Based on that you will determine if there are any tax obligations on your mother.
For your - as you received a gift - that is not taxable income.
Gift is an income, but not taxable income. Please see IRS publication 525 page 33 for reference - http://www.irs.gov/pub/irs-pdf/p525.pdf
So - the recipient does not need to claim it on his/her tax return and does not owe any taxes. There is no limit on the gift value.
Let me know if you need any help.
As you mother and your father are US persons - there would be additional tax liability on their side.
Your mother should determine the basis of the property - that is mainly a purchase price.
Because half of the property was inherited by your mother in 2004 after your father died - her basis on that half is a fair market value of the property at that time.
Then - she will report the sale transaction on the schedule D part II - as long term capital gain.
Her capital gain would be $180,000 (selling price) - (basis) - and it is generally taxable up to 15% depending on her other taxable income.
As the donor - she may need to file a gift tax return if the gift amount is above $13,000 per person per year (for 2009) , but there would not be any gift tax unless the lifetime limit of $1,000,000 is reached.

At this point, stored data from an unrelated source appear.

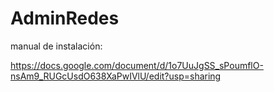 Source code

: # AdminRedes

manual de instalación:

https://docs.google.com/document/d/1o7UuJgSS_sPoumflO-nsAm9_RUGcUsdO638XaPwIVlU/edit?usp=sharing

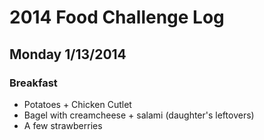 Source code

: # 2014 Food Challenge Log

## Monday 1/13/2014

### Breakfast

- Potatoes + Chicken Cutlet
- Bagel with creamcheese + salami (daughter's leftovers)
- A few strawberries

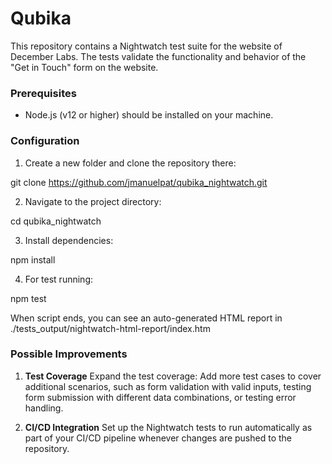 # Qubika 

This repository contains a Nightwatch test suite for the website of December Labs. The tests validate the functionality and behavior of the "Get in Touch" form on the website.

### Prerequisites

- Node.js (v12 or higher) should be installed on your machine.

### Configuration

1. Create a new folder and clone the repository there:

git clone https://github.com/jmanuelpat/qubika_nightwatch.git

2. Navigate to the project directory:

cd qubika_nightwatch

3. Install dependencies:

npm install

4. For test running:

npm test

When script ends, you can see an auto-generated HTML report in ./tests_output/nightwatch-html-report/index.htm

### Possible Improvements

1. **Test Coverage** Expand the test coverage: Add more test cases to cover additional scenarios, such as form validation with valid inputs, testing form submission with different data combinations, or testing error handling.

2. **CI/CD Integration** Set up the Nightwatch tests to run automatically as part of your CI/CD pipeline whenever changes are pushed to the repository. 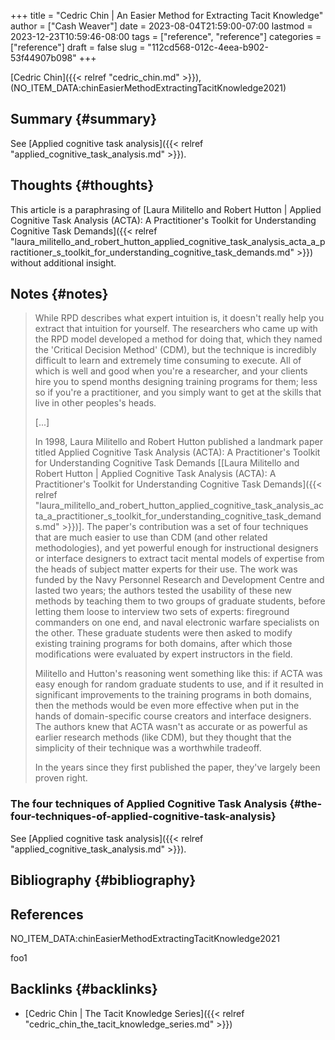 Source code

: +++
title = "Cedric Chin | An Easier Method for Extracting Tacit Knowledge"
author = ["Cash Weaver"]
date = 2023-08-04T21:59:00-07:00
lastmod = 2023-12-23T10:59:46-08:00
tags = ["reference", "reference"]
categories = ["reference"]
draft = false
slug = "112cd568-012c-4eea-b902-53f44907b098"
+++

[Cedric Chin]({{< relref "cedric_chin.md" >}}), (NO_ITEM_DATA:chinEasierMethodExtractingTacitKnowledge2021)


## Summary {#summary}

See [Applied cognitive task analysis]({{< relref "applied_cognitive_task_analysis.md" >}}).


## Thoughts {#thoughts}

This article is a paraphrasing of [Laura Militello and Robert Hutton | Applied Cognitive Task Analysis (ACTA): A Practitioner's Toolkit for Understanding Cognitive Task Demands]({{< relref "laura_militello_and_robert_hutton_applied_cognitive_task_analysis_acta_a_practitioner_s_toolkit_for_understanding_cognitive_task_demands.md" >}}) without additional insight.


## Notes {#notes}

> While RPD describes what expert intuition is, it doesn't really help you extract that intuition for yourself. The researchers who came up with the RPD model developed a method for doing that, which they named the 'Critical Decision Method' (CDM), but the technique is incredibly difficult to learn and extremely time consuming to execute. All of which is well and good when you're a researcher, and your clients hire you to spend months designing training programs for them; less so if you're a practitioner, and you simply want to get at the skills that live in other peoples's heads.
>
> [...]
>
> In 1998, Laura Militello and Robert Hutton published a landmark paper titled Applied Cognitive Task Analysis (ACTA): A Practitioner's Toolkit for Understanding Cognitive Task Demands [[Laura Militello and Robert Hutton | Applied Cognitive Task Analysis (ACTA): A Practitioner's Toolkit for Understanding Cognitive Task Demands]({{< relref "laura_militello_and_robert_hutton_applied_cognitive_task_analysis_acta_a_practitioner_s_toolkit_for_understanding_cognitive_task_demands.md" >}})]. The paper's contribution was a set of four techniques that are much easier to use than CDM (and other related methodologies), and yet powerful enough for instructional designers or interface designers to extract tacit mental models of expertise from the heads of subject matter experts for their use. The work was funded by the Navy Personnel Research and Development Centre and lasted two years; the authors tested the usability of these new methods by teaching them to two groups of graduate students, before letting them loose to interview two sets of experts: fireground commanders on one end, and naval electronic warfare specialists on the other. These graduate students were then asked to modify existing training programs for both domains, after which those modifications were evaluated by expert instructors in the field.
>
> Militello and Hutton's reasoning went something like this: if ACTA was easy enough for random graduate students to use, and if it resulted in significant improvements to the training programs in both domains, then the methods would be even more effective when put in the hands of domain-specific course creators and interface designers. The authors knew that ACTA wasn't as accurate or as powerful as earlier research methods (like CDM), but they thought that the simplicity of their technique was a worthwhile tradeoff.
>
> In the years since they first published the paper, they've largely been proven right.


### The four techniques of Applied Cognitive Task Analysis {#the-four-techniques-of-applied-cognitive-task-analysis}

See [Applied cognitive task analysis]({{< relref "applied_cognitive_task_analysis.md" >}}).


## Bibliography {#bibliography}

## References

<style>.csl-entry{text-indent: -1.5em; margin-left: 1.5em;}</style><div class="csl-bib-body">
  <div class="csl-entry">NO_ITEM_DATA:chinEasierMethodExtractingTacitKnowledge2021</div>
</div>

foo1


## Backlinks {#backlinks}

-   [Cedric Chin | The Tacit Knowledge Series]({{< relref "cedric_chin_the_tacit_knowledge_series.md" >}})

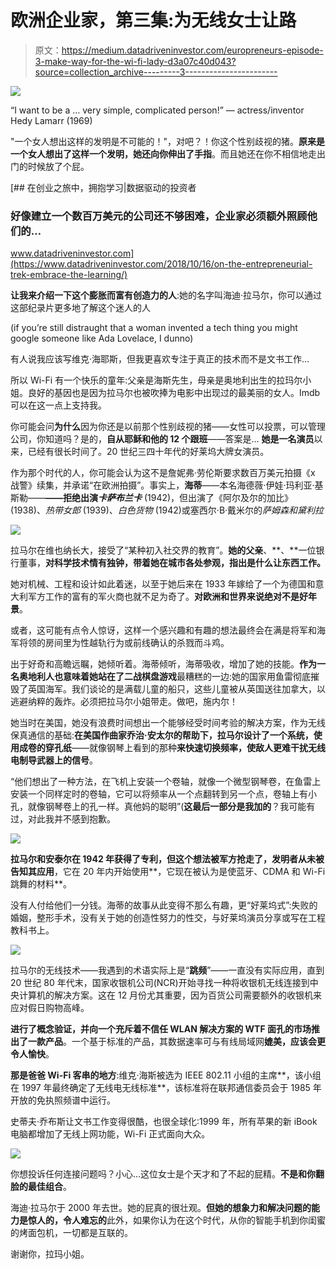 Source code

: # 欧洲企业家，第三集:为无线女士让路

> 原文：<https://medium.datadriveninvestor.com/europreneurs-episode-3-make-way-for-the-wi-fi-lady-d3a07c40d043?source=collection_archive---------3----------------------->

![](img/0d8cd3986f2084202b3cfbd02498c7e4.png)

“I want to be a … very simple, complicated person!” — actress/inventor Hedy Lamarr (1969)

"一个女人想出这样的发明是不可能的！"，对吧？！你这个性别歧视的猪。**原来是一个女人想出了这样一个发明，她还向你伸出了手指**。而且她还在你不相信地走出门的时候放了个屁。

[](https://www.datadriveninvestor.com/2018/10/16/on-the-entrepreneurial-trek-embrace-the-learning/) [## 在创业之旅中，拥抱学习|数据驱动的投资者

### 好像建立一个数百万美元的公司还不够困难，企业家必须额外照顾他们的…

www.datadriveninvestor.com](https://www.datadriveninvestor.com/2018/10/16/on-the-entrepreneurial-trek-embrace-the-learning/) 

**让我来介绍一下这个膨胀而富有创造力的人**:她的名字叫海迪·拉马尔，你可以通过这部纪录片更多地了解这个迷人的人

(if you’re still distraught that a woman invented a tech thing you might google someone like Ada Lovelace, I dunno)

有人说我应该写维克·海耶斯，但我更喜欢专注于真正的技术而不是文书工作…

所以 Wi-Fi 有一个快乐的童年:父亲是海斯先生，母亲是奥地利出生的拉玛尔小姐。良好的基因也是因为拉马尔也被吹捧为电影中出现过的最美丽的女人。Imdb 可以在这一点上支持我。

你可能会问**为什么**因为你还是以前那个性别歧视的猪——女性可以投票，可以管理公司，你知道吗？是的，**自从耶稣和他的 12 个跟班**——答案是… **她是一名演员**以来，已经有很长时间了。20 世纪三四十年代的好莱坞大牌女演员。

作为那个时代的人，你可能会认为这不是詹妮弗·劳伦斯要求数百万美元拍摄《x 战警》续集，并承诺“在欧洲拍摄”。事实上，**海蒂**——本名海德薇·伊娃·玛利亚·基斯勒——**——拒绝出演*卡萨布兰卡*** (1942)，但出演了《阿尔及尔的加比》 (1938)、*热带女郎* (1939)、*白色货物* (1942)或塞西尔·B·戴米尔的*萨姆森和黛利拉*

![](img/d2ce90c2218201ad8f5b66b098e7c4cd.png)

拉马尔在维也纳长大，接受了“某种初入社交界的教育”。**她的父亲**、**、**一位银行董事，**对科学技术情有独钟，带着她在城市各处参观，指出是什么让东西工作。**

她对机械、工程和设计如此着迷，以至于她后来在 1933 年嫁给了一个为德国和意大利军方工作的富有的军火商也就不足为奇了。**对欧洲和世界来说绝对不是好年景**。

或者，这可能有点令人惊讶，这样一个感兴趣和有趣的想法最终会在满是将军和海军将领的房间里为性越轨行为或前线确认的杀戮而斗鸡。

出于好奇和高瞻远瞩，她倾听着。海蒂倾听，海蒂吸收，增加了她的技能。**作为一名奥地利人也意味着她站在了二战棋盘游戏**最糟糕的一边:她的国家用鱼雷彻底摧毁了英国海军。我们谈论的是满载儿童的船只，这些儿童被从英国送往加拿大，以逃避纳粹的轰炸。必须把拉马尔小姐带走。做吧，施内尔！

她当时在美国，她没有浪费时间想出一个能够经受时间考验的解决方案，作为无线保真通信的基础:**在美国作曲家乔治·安太尔的帮助下，拉马尔设计了一个系统，使用成卷的穿孔纸**——就像钢琴上看到的那种**来快速切换频率，使敌人更难干扰无线电制导武器上的信号**。

“他们想出了一种方法，在飞机上安装一个卷轴，就像一个微型钢琴卷，在鱼雷上安装一个同样定时的卷轴，它可以将频率从一个点翻转到另一个点，卷轴上有小孔，就像钢琴卷上的孔一样。真他妈的聪明”(**这最后一部分是我加的**？我可能有过，对此我并不感到抱歉。

![](img/8183b859fd6b4248a267583e4029c31f.png)

**拉马尔和安泰尔在 1942 年获得了专利，但这个想法被军方抢走了，发明者从未被告知其应用**，它在 20 年内开始使用**，它现在被认为是使蓝牙、CDMA 和 Wi-Fi 跳舞的材料**。

没有人付给他们一分钱。海蒂的故事从此变得不那么有趣，更“好莱坞式”:失败的婚姻，整形手术，没有关于她的创造性努力的性交，与好莱坞演员分享或写在工程教科书上。

![](img/72a0eb91ab6d8a53b462a8fc2639f011.png)

拉马尔的无线技术——我遇到的术语实际上是“**跳频**”——一直没有实际应用，直到 20 世纪 80 年代末，国家收银机公司(NCR)开始寻找一种将收银机无线连接到中央计算机的解决方案。这在 12 月份尤其重要，因为百货公司需要额外的收银机来应对假日购物高峰。

**进行了概念验证，并向一个充斥着不信任 WLAN 解决方案的 WTF 面孔的市场推出了一款产品**。一个基于标准的产品，其数据速率可与有线局域网**媲美，应该会更令人愉快**。

**那是爸爸 Wi-Fi 客串的地方**:维克·海斯被选为 IEEE 802.11 小组的主席**，该小组在 1997 年最终确定了无线电无线标准**，该标准将在联邦通信委员会于 1985 年开放的免执照频谱中运行。

史蒂夫·乔布斯让文书工作变得很酷，也很全球化:1999 年，所有苹果的新 iBook 电脑都增加了无线上网功能，Wi-Fi 正式面向大众。

![](img/d7f57c481e4271c5060ba71371746ccd.png)

你想投诉任何连接问题吗？小心…这位女士是个天才和了不起的屁精。**不是和你翻脸的最佳组合**。

海迪·拉马尔于 2000 年去世。她的屁真的很壮观。**但她的想象力和解决问题的能力是惊人的，令人难忘的**此外，如果你认为在这个时代，从你的智能手机到你闺蜜的烤面包机，一切都是互联的。

谢谢你，拉玛小姐。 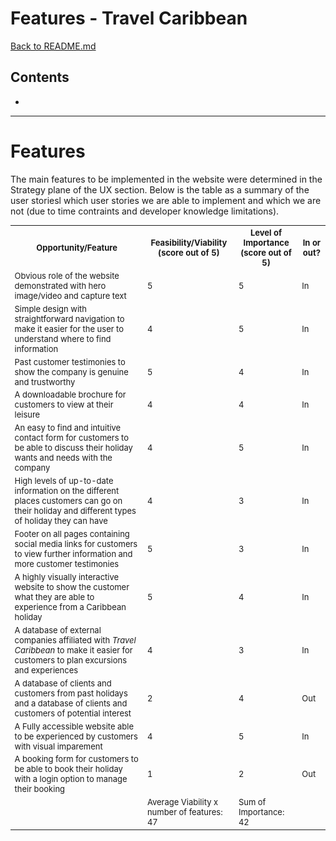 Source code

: # Features - Travel Caribbean

<a href="https://github.com/DeannaCarina/travelcaribbean/blob/master/README.md">Back to README.md</a>

## Contents
<ul>
    <li>
    </li>    
</ul>
<hr>

# Features
The main features to be implemented in the website were determined in the Strategy plane of the UX section. Below is the table as a summary of the user storiesl which user stories we are able to implement and which we are not (due to time contraints and developer knowledge limitations).

<table style="font-size: small;">
    <tr>
        <th>Opportunity/Feature</th>
        <th>Feasibility/Viability (score out of 5)</th>
        <th>Level of Importance (score out of 5)</th>
        <th>In or out?</th>
    </tr>
    <tr>
        <td>Obvious role of the website demonstrated with hero image/video and capture text</td>
        <td>5</td>
        <td>5</td>
        <td>In</td>
    </tr>
    <tr>
        <td>Simple design with straightforward navigation to make it easier for the user to understand where to find information</td>
        <td>4</td>
        <td>5</td>
        <td>In</td>
    </tr>
    <tr>
        <td>Past customer testimonies to show the company is genuine and trustworthy</td>
        <td>5</td>
        <td>4</td>
        <td>In</td>
    </tr>
    <tr>
        <td>A downloadable brochure for customers to view at their leisure</td>
        <td>4</td>
        <td>4</td>
        <td>In</td>
    </tr>
    <tr>
        <td>An easy to find and intuitive contact form for customers to be able to discuss their holiday wants and needs with the company</td>
        <td>4</td>
        <td>5</td>
        <td>In</td>
    </tr>
    <tr>
        <td>High levels of up-to-date information on the different places customers can go on their holiday and different types of holiday they can have</td>
        <td>4</td>
        <td>3</td>
        <td>In</td>
    </tr>
    <tr>
        <td>Footer on all pages containing social media links for customers to view further information and more customer testimonies</td>
        <td>5</td>
        <td>3</td>
        <td>In</td>
    </tr>
    <tr>
        <td>A highly visually interactive website to show the customer what they are able to experience from a Caribbean holiday</td>
        <td>5</td>
        <td>4</td>
        <td>In</td>
    </tr>
    <tr>
        <td>A database of external companies affiliated with <em>Travel Caribbean</em> to make it easier for customers to plan excursions and experiences</td>
        <td>4</td>
        <td>3</td>
        <td>In</td>
    </tr>
    <tr>
        <td>A database of clients and customers from past holidays and a database of clients and customers of potential interest</td>
        <td>2</td>
        <td>4</td>
        <td>Out</td>
    </tr>
    <tr>
        <td>A Fully accessible website able to be experienced by customers with visual imparement</td>
        <td>4</td>
        <td>5</td>
        <td>In</td>
    </tr>
    <tr>
        <td>A booking form for customers to be able to book their holiday with a login option to manage their booking</td>
        <td>1</td>
        <td>2</td>
        <td>Out</td>
    </tr>
    <tr>
        <td></td>
        <td>Average Viability x number of features:<br> 47</td>
        <td>Sum of Importance:<br> 42</td>
        <td></td>
    </tr>
</table>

as she transfered the money into the US - if the amount is more than $100,000, the person is required to file form 3120 - http://www.irs.gov/pub/irs-pdf/f3520.pdf (see instructions for details - http://www.irs.gov/pub/irs-pdf/i3520.pdf) to declare transfer from the foreign country. There is no tax associated with this form.
In additional - your bank might be required to report your transaction - so I would suggest to consult with the banker if they need any supporting documents so your transaction would not look suspicious.